A few months into running an AI-native operation, I noticed something uncomfortable: the agents were making things up.
Not lying — inventing. A content agent would produce a post claiming a customer “saw a 340% lift.” I'd ask where the number came from. There was no source. It just sounded right, so the model wrote it.
If I hadn't caught it, that number would have gone out on social, in a press release, in an email to investors. The credibility cost of even one fabricated stat escaping into the wild is brutal. So I paused and started rebuilding how the team handles facts.
Here's what I found, and the system I'm putting in place.

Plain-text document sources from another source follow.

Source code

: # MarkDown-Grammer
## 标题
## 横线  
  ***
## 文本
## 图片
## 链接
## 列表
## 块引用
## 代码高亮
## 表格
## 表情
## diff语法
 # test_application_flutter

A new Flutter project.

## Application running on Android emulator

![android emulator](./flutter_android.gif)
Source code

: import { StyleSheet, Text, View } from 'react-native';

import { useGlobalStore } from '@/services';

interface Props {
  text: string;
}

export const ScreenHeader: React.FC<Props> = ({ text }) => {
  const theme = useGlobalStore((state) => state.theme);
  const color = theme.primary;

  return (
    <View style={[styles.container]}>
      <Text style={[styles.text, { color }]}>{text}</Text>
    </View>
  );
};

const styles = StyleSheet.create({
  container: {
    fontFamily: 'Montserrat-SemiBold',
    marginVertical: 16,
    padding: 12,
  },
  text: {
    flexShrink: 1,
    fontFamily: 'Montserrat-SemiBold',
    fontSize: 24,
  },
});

The four ways AI teams hallucinate
01Generating from memory instead of checking
When an agent is asked a factual question — what's our MRR? — and has no tool available to look it up, it will often still produce a plausible-sounding answer. The model is trained to be helpful. “I don't know” feels like failure. So it guesses, and guesses sound like facts once they're in a paragraph.

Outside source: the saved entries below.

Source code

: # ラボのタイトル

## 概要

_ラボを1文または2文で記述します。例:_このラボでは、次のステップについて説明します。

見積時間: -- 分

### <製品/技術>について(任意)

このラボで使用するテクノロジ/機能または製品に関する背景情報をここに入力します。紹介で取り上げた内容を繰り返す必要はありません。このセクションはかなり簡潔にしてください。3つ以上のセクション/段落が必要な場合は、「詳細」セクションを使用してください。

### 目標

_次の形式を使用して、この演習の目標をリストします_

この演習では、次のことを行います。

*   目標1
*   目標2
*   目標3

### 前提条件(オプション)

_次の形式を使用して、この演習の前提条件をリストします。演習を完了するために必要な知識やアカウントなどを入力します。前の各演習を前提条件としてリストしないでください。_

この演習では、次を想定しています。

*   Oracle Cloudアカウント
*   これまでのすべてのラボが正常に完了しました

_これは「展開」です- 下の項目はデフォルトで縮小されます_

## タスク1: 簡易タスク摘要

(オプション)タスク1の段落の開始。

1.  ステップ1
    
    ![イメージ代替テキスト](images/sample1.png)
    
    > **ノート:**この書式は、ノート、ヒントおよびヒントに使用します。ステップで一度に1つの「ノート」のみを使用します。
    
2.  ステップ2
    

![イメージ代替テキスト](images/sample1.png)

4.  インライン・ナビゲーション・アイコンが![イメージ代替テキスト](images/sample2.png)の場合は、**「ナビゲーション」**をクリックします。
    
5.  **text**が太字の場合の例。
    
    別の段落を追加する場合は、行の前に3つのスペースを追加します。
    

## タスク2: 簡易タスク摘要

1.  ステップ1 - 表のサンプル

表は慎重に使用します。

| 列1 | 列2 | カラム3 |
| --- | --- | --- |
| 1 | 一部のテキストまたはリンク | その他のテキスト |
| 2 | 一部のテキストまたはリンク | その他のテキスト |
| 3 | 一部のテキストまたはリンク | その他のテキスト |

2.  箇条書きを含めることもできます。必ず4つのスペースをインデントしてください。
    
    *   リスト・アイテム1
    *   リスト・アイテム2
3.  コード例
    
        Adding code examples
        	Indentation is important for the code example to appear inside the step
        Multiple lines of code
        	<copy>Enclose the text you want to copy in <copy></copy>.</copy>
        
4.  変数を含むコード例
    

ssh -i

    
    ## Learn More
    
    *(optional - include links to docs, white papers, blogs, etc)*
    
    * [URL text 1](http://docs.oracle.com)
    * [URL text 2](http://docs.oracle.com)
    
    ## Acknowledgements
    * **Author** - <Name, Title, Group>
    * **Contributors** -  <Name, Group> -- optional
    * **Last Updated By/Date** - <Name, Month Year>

02Combining retrieval and synthesis in one agent
If the same agent fetches the data and writes the story, it will paper over gaps. A missing number becomes an estimate. An estimate becomes a round figure. A round figure becomes a quote. By the time it's on the page, nobody — including the agent — can tell which parts came from real data.
03No source field, no accountability
If your output format doesn't require a source for every claim, you've silently made sourcing optional. The model will skip it. Every time.
04Creativity temperature bleeding into factual output
Teams tune models for “good writing” with higher temperature settings, then reuse the same config for stats, pricing, and product copy. Creativity and accuracy pull in opposite directions. You have to split them.
The system
A short protocol every agent follows, enforced with a reviewer that runs before anything gets published.
Every numeric claim, stat, date, quote, or factual assertion in any structured output must carry a source field. Accepted values: a file path on our VPS, a URL, a named query (e.g. stripe-api:charges.list:2026-04-12), or a human source with a date.
If the agent can't fill it truthfully, the claim gets removed — or replaced with unverified — needs research and escalated.
Three supporting rules come with it:
- Verify-or-abstain. If an agent doesn't have a tool result, it responds “I need to verify” and invokes the appropriate tool. No estimating from training data for production-bound claims.
- Retrieval / synthesis separation. Research agents fetch facts and hand over structured data. Writing agents only write from what was handed over. If a fact isn't in the handoff, it doesn't appear in the output.
- Temperature discipline. Factual outputs run at temperature 0. Creative surfaces can go up to 0.7. Never both in the same call.
The red-team reviewer
Rules alone don't enforce themselves. The reviewer sits between every public output and the publish step.
It's a single Node script that calls a fast model with one job: list every claim in the content, flag any without an obvious source, and return a JSON array with severity levels. Wired into the publishing pipeline so anything with a blocker-severity finding can't ship.
$ echo "QFHQ ships 400 products with 49 agents. MRR grew 340% last quarter." \ | node redteam-review.js --stdin { "blockers": 3, "findings": [ { "claim": "ships 400 products", "severity": "blocker", "action": "cite source" }, { "claim": "49 agents", "severity": "blocker", "action": "cite source" }, { "claim": "MRR grew 340% last quarter", "severity": "blocker", "action": "cite source" } ] } # exit code 1 — blocks publish
The reviewer logs every finding to a daily JSONL file. A weekly cron rolls those up into an audit report — outputs reviewed, blockers caught before they shipped, rolling hallucination rate.
What changes
Two things. First, the obvious one: fabricated stats get caught in draft before they reach a public surface.
Second, less obvious: the agents start writing differently. Given a rule that every claim needs a source, they reach for tools earlier and write more carefully. The rule shapes the behavior, not just the output.
The fastest way to reduce hallucination isn't a smarter model. It's a structural requirement that makes fabrication harder than retrieval.
What I'd tell anyone running an AI team
- Make the source field mandatory in your output schema. This alone eliminates most low-effort fabrication.
- Put retrieval and writing in different agents. Don't let one model both find and frame.
- Run a cheap reviewer on anything public. A small model with a narrow job beats a big model with a vague one.
- Log findings. Audit weekly. Publish the rate internally. Agents behave differently when they know they're measured.
- Accept that “I need to verify” is a better answer than a confident wrong one. Train your team — human and AI — that the shame is in the fabrication, not in the pause.
This system isn't final. Next: tighter red-team prompts, provenance chains across agent handoffs, and eventually pushing the source-field requirement down into the tool-call layer itself. The bones are in place. Published output is getting noticeably cleaner as each layer lands.
If you're building with AI agents and haven't put guardrails on factual output yet, start there. It's the highest-leverage work you can do.